222. Tread softly because you tread on my dreams
“Aedh Wishes for the Cloths of Heaven” is a poem by William Butler Yeats.
84 Charing Cross Road, the 1987 drama film directed by David Jones, has used lines from the poem.
Starring Anne Bancroft, Anthony Hopkins, and Judi Dench, the screenplay by Hugh Whitemore is adapted from a play by James Roose-Evans. This play itself is based on Helene Hanff's 1970 epistolary memoir, which comprises letters exchanged between Hanff and Frank Doel from 1949 to 1968.

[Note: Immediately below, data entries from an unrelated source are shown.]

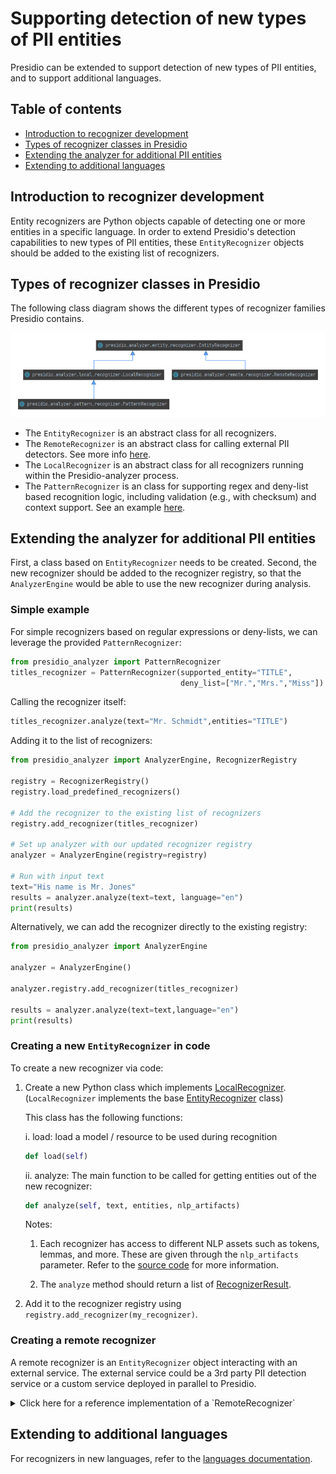 # Supporting detection of new types of PII entities

Presidio can be extended to support detection of new types of PII entities, and to support additional languages.

## Table of contents

- [Introduction to recognizer development](#introduction-to-recognizer-development)
- [Types of recognizer classes in Presidio](#types-of-recognizer-classes-in-presidio)
- [Extending the analyzer for additional PII entities](#extending-the-analyzer-for-additional-pii-entities)
- [Extending to additional languages](#extending-to-additional-languages)

## Introduction to recognizer development

Entity recognizers are Python objects capable of detecting one or more entities in a specific language.
In order to extend Presidio's detection capabilities to new types of PII entities,
these `EntityRecognizer` objects should be added to the existing list of recognizers.

## Types of recognizer classes in Presidio

The following class diagram shows the different types of recognizer families Presidio contains.

![Recognizers class diagram](../assets/recognizers_class_diagram.png)

- The `EntityRecognizer` is an abstract class for all recognizers.
- The `RemoteRecognizer` is an abstract class for calling external PII detectors.
See more info [here](#creating-a-remote-recognizer).
- The `LocalRecognizer` is an abstract class for all recognizers running within the Presidio-analyzer process.
- The `PatternRecognizer` is an class for supporting regex and deny-list based recognition logic,
including validation (e.g., with checksum) and context support. See an example [here](#simple-example).

## Extending the analyzer for additional PII entities

First, a class based on `EntityRecognizer` needs to be created.
Second, the new recognizer should be added to the recognizer registry,
so that the `AnalyzerEngine` would be able to use the new recognizer during analysis.

### Simple example

For simple recognizers based on regular expressions or deny-lists,
we can leverage the provided `PatternRecognizer`:

```python
from presidio_analyzer import PatternRecognizer
titles_recognizer = PatternRecognizer(supported_entity="TITLE",
                                      deny_list=["Mr.","Mrs.","Miss"])
```

Calling the recognizer itself:

```python
titles_recognizer.analyze(text="Mr. Schmidt",entities="TITLE")
```

Adding it to the list of recognizers:

```python
from presidio_analyzer import AnalyzerEngine, RecognizerRegistry

registry = RecognizerRegistry()
registry.load_predefined_recognizers()

# Add the recognizer to the existing list of recognizers
registry.add_recognizer(titles_recognizer)

# Set up analyzer with our updated recognizer registry
analyzer = AnalyzerEngine(registry=registry)

# Run with input text
text="His name is Mr. Jones"
results = analyzer.analyze(text=text, language="en")
print(results)

```

Alternatively, we can add the recognizer directly to the existing registry:

```python
from presidio_analyzer import AnalyzerEngine

analyzer = AnalyzerEngine()

analyzer.registry.add_recognizer(titles_recognizer)

results = analyzer.analyze(text=text,language="en")
print(results)
```

### Creating a new `EntityRecognizer` in code

To create a new recognizer via code:

1. Create a new Python class which implements [LocalRecognizer](../../presidio-analyzer/presidio_analyzer/local_recognizer.py).
(`LocalRecognizer` implements the base [EntityRecognizer](../../presidio-analyzer/presidio_analyzer/entity_recognizer.py) class)

    This class has the following functions:

    i. load: load a model / resource to be used during recognition

    ```python
    def load(self)
    ```

    ii. analyze: The main function to be called for getting entities out of the new recognizer:

    ```python
    def analyze(self, text, entities, nlp_artifacts)
    ```

    Notes:
    1. Each recognizer has access to different NLP assets such as tokens, lemmas, and more.
    These are given through the `nlp_artifacts` parameter.
    Refer to the [source code](../../presidio-analyzer/presidio_analyzer/entity_recognizer.py) for more information.

    2. The `analyze` method should return a list of [RecognizerResult](../../presidio-analyzer/presidio_analyzer/recognizer_result.py).

2. Add it to the recognizer registry using `registry.add_recognizer(my_recognizer)`.

### Creating a remote recognizer

A remote recognizer is an `EntityRecognizer` object interacting with an external service. The external service could be a 3rd party PII detection service or a custom service deployed in parallel to Presidio.

<details>
  <summary>Click here for a reference implementation of a `RemoteRecognizer`</summary>

Here's an illustrative example of how a `RemoteRecognizer` should be implemented. In this example, an external PII detection service exposes two APIs: `detect` and `supported_entities`. The class implemented here, `MyRemoteRecognizer`, uses the `requests` package to call the external service via HTTP.

In this code snippet, we simulate the external PII detector by using the Presidio analyzer. In reality, we would adapt this code to fit the external PII detector we have in hand.

```python
import json
import logging
from typing import List

import requests

from presidio_analyzer import RemoteRecognizer, RecognizerResult
from presidio_analyzer.nlp_engine import NlpArtifacts

logger = logging.getLogger("presidio-analyzer")

import json
import logging
from typing import List

import requests

from presidio_analyzer import RemoteRecognizer, RecognizerResult
from presidio_analyzer.nlp_engine import NlpArtifacts

logger = logging.getLogger("presidio-analyzer")


class ExampleRemoteRecognizer(RemoteRecognizer):
    """
    A reference implementation of a remote recognizer.

    Calls Presidio analyzer as if it was an external remote PII detector
    :param pii_identification_url: Service URL for detecting PII
    :param supported_entities_url: Service URL for getting the supported entities
    by this service
    """

    def __init__(
        self,
        pii_identification_url: str = "https://MYPIISERVICE_URL/detect",
        supported_entities_url: str = "https://MYPIISERVICE_URL/supported_entities",
    ):
        self.pii_identification_url = pii_identification_url
        self.supported_entities_url = supported_entities_url

        super().__init__(
            supported_entities=[], name=None, supported_language="en", version="1.0"
        )

    def load(self) -> None:
        """Call the get_supported_entities API of the external service."""
        try:
            response = requests.get(
                self.supported_entities_url,
                params={"language": self.supported_language},
            )
            self.supported_entities = self._supported_entities_from_response(response)

        except requests.exceptions.RequestException as e:
            logger.error(f"Failed to get supported entities from external service. {e}")
            self.supported_language = []

    def analyze(
        self, text: str, entities: List[str], nlp_artifacts: NlpArtifacts
    ) -> List[RecognizerResult]:
        """Call an external service for PII detection."""

        payload = {"text": text, "language": self.supported_language}

        response = requests.post(
            self.pii_identification_url,
            json=payload,
            timeout=200,
        )

        results = self._recognizer_results_from_response(response)

        return results

    def get_supported_entities(self) -> List[str]:
        """Return the list of supported entities."""
        return self.supported_entities

    @staticmethod
    def _recognizer_results_from_response(
        response: requests.Response,
    ) -> List[RecognizerResult]:
        """Translate the service's response to a list of RecognizerResult."""
        results = json.loads(response.text)
        recognizer_results = [RecognizerResult(**result) for result in results]

        return recognizer_results

    @staticmethod
    def _supported_entities_from_response(response: requests.Response) -> List[str]:
        """Translate the service's supported entities list to Presidio's."""
        return json.loads(response.text)
```

To call just this recognizer:

```python
if __name__ == "__main__":

    # Illustrative example only: Run Presidio analyzer
    # as if it was an external PII detection mechanism.
    rec = ExampleRemoteRecognizer(
        pii_identification_url="http://localhost:3000/analyze",
        supported_entities_url="http://localhost:3000/supportedentities",
    )

    remote_results = rec.analyze(
        text="My name is David", entities=["PERSON"], nlp_artifacts=None
    )
    print(remote_results)
```

</details>

## Extending to additional languages

For recognizers in new languages, refer to the [languages documentation](languages.md).
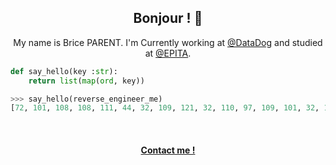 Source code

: 
<h2 align="center">Bonjour ! 👋</h2>

<p align="center" >My name is Brice PARENT. I'm Currently working at <a href="https://github.com/datadog" target="_blank">@DataDog</a> and studied at <a href="https://github.com/epita" target="_blank">@EPITA</a>.</p>

```python
def say_hello(key :str):
    return list(map(ord, key))

>>> say_hello(reverse_engineer_me)
[72, 101, 108, 108, 111, 44, 32, 109, 121, 32, 110, 97, 109, 101, 32, 105, 115, 32, 66, 114, 105, 99, 101, 32, 80, 65, 82, 69, 78, 84, 32, 97, 110, 100, 32, 73, 32, 108, 111, 118, 101, 32, 112, 114, 111, 103, 114, 97, 109, 109, 105, 110, 103, 46, 32, 73, 110, 32, 102, 97, 99, 116, 44, 32, 73, 32, 110, 97, 109, 101, 100, 32, 111, 110, 101, 32, 111, 102, 32, 109, 121, 32, 100, 111, 103, 115, 32, 72, 97, 99, 107, 101, 114, 46]
```

<br>

<div align="center">
    <h4><a href="https://briceparent.com" target="_blank">Contact me !</a></h4>
</div>

<br>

This film features a writer/reader (Anne Bancroft) and a bookstore manager (Anthony Hopkins) who become trans-Atlantic pen pals over many years.
Anthony Hopkins' character reads this poem, symbolizing his deep, unspoken affection for Helen. These nostalgic lines are just one of the many delightful literary moments in 84 Charing Cross Road.
Read here the full poem -
Had I the heavens’ embroidered cloths,
Enwrought with golden and silver light,
The blue and the dim and the dark cloths
Of night and light and the half light,
I would spread the cloths under your feet:
But I, being poor, have only my dreams;
I have spread my dreams under your feet;
Tread softly because you tread on my dreams.